§ TASK DETAILS
Your answer should be only the lines below from the one with "Raspberry Pi: Facial" to the one with "Tracking multiple objects", repeated exactly, ends included.

[DATA EXTRACTS — start]

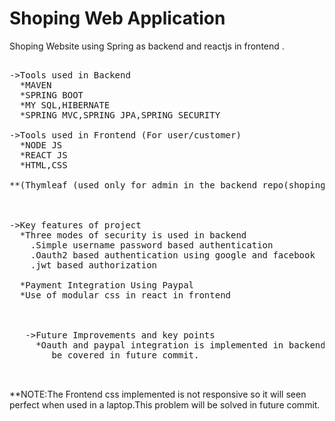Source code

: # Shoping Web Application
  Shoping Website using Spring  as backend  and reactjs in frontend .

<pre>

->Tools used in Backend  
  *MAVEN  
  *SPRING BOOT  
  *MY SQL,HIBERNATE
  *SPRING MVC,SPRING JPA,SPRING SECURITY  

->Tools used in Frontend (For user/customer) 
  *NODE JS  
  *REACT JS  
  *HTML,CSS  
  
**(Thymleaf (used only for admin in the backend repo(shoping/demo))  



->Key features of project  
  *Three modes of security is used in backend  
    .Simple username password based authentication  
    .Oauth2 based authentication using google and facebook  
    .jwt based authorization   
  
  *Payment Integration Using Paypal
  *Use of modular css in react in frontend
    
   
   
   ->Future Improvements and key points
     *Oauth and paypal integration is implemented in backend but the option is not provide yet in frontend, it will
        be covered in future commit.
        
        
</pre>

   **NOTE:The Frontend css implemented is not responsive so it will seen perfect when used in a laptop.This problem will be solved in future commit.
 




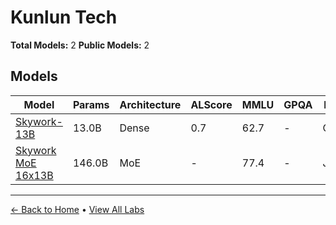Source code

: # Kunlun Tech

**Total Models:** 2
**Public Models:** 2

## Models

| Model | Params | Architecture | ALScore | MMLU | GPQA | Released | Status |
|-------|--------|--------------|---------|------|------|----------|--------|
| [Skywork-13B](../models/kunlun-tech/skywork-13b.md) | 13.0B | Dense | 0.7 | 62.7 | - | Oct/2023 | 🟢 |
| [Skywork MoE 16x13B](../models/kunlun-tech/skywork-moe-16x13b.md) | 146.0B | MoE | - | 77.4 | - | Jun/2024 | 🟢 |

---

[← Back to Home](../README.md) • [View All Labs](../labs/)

[DATA EXTRACTS — finish]
[DATA EXTRACTS — start]

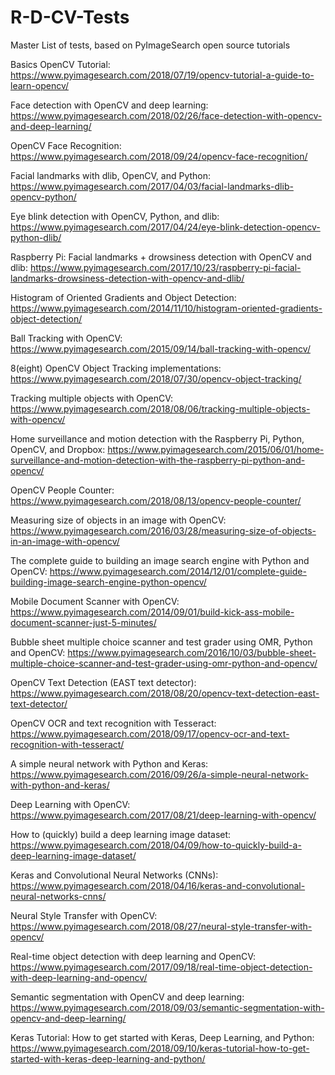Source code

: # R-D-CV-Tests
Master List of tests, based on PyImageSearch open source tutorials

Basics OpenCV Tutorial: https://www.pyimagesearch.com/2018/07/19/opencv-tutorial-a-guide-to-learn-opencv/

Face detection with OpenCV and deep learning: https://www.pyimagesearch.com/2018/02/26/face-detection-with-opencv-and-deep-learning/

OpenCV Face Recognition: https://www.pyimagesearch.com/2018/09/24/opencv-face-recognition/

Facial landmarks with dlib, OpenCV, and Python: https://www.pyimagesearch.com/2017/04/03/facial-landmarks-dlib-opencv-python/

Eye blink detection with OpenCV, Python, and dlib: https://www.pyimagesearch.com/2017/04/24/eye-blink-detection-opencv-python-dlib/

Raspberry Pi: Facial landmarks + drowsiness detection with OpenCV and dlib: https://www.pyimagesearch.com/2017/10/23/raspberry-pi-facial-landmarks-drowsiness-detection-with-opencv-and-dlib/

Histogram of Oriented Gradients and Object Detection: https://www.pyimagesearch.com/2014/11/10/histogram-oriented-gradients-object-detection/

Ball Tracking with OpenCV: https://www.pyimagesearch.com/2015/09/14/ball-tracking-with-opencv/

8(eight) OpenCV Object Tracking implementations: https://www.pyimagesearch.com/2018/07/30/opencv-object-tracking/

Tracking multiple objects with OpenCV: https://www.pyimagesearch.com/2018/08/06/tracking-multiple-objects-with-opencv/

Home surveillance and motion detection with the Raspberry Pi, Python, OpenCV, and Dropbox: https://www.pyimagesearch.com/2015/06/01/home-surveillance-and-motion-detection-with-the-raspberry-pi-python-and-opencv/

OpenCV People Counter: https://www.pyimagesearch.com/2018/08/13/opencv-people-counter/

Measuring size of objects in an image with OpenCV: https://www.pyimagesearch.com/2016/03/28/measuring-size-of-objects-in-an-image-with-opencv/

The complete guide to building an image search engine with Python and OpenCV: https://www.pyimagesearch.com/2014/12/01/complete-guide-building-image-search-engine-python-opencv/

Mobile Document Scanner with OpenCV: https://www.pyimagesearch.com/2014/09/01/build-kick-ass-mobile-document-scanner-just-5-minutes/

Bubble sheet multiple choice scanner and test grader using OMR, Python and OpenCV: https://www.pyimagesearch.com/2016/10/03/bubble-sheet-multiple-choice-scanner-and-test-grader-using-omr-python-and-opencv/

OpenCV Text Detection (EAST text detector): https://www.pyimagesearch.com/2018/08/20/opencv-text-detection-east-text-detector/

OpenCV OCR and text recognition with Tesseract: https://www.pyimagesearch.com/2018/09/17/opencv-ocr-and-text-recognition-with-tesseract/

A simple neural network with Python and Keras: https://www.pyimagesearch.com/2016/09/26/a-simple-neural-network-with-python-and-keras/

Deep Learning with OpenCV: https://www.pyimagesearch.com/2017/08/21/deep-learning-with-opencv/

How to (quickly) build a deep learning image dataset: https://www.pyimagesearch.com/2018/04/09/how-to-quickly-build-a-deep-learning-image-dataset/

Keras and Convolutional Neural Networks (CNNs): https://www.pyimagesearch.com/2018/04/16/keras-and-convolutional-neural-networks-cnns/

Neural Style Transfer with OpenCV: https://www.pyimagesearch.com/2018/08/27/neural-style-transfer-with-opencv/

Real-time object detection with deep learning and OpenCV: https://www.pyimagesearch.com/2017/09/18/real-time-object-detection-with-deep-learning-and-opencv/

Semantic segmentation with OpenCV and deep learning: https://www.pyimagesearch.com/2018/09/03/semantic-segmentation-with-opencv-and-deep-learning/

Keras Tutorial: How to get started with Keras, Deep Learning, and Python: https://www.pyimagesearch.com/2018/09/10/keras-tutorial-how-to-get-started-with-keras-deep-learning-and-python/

[DATA EXTRACTS — finish]

§ EXPECTED ANSWER
Raspberry Pi: Facial landmarks + drowsiness detection with OpenCV and dlib: https://www.pyimagesearch.com/2017/10/23/raspberry-pi-facial-landmarks-drowsiness-detection-with-opencv-and-dlib/

Histogram of Oriented Gradients and Object Detection: https://www.pyimagesearch.com/2014/11/10/histogram-oriented-gradients-object-detection/

Ball Tracking with OpenCV: https://www.pyimagesearch.com/2015/09/14/ball-tracking-with-opencv/

8(eight) OpenCV Object Tracking implementations: https://www.pyimagesearch.com/2018/07/30/opencv-object-tracking/

Tracking multiple objects with OpenCV: https://www.pyimagesearch.com/2018/08/06/tracking-multiple-objects-with-opencv/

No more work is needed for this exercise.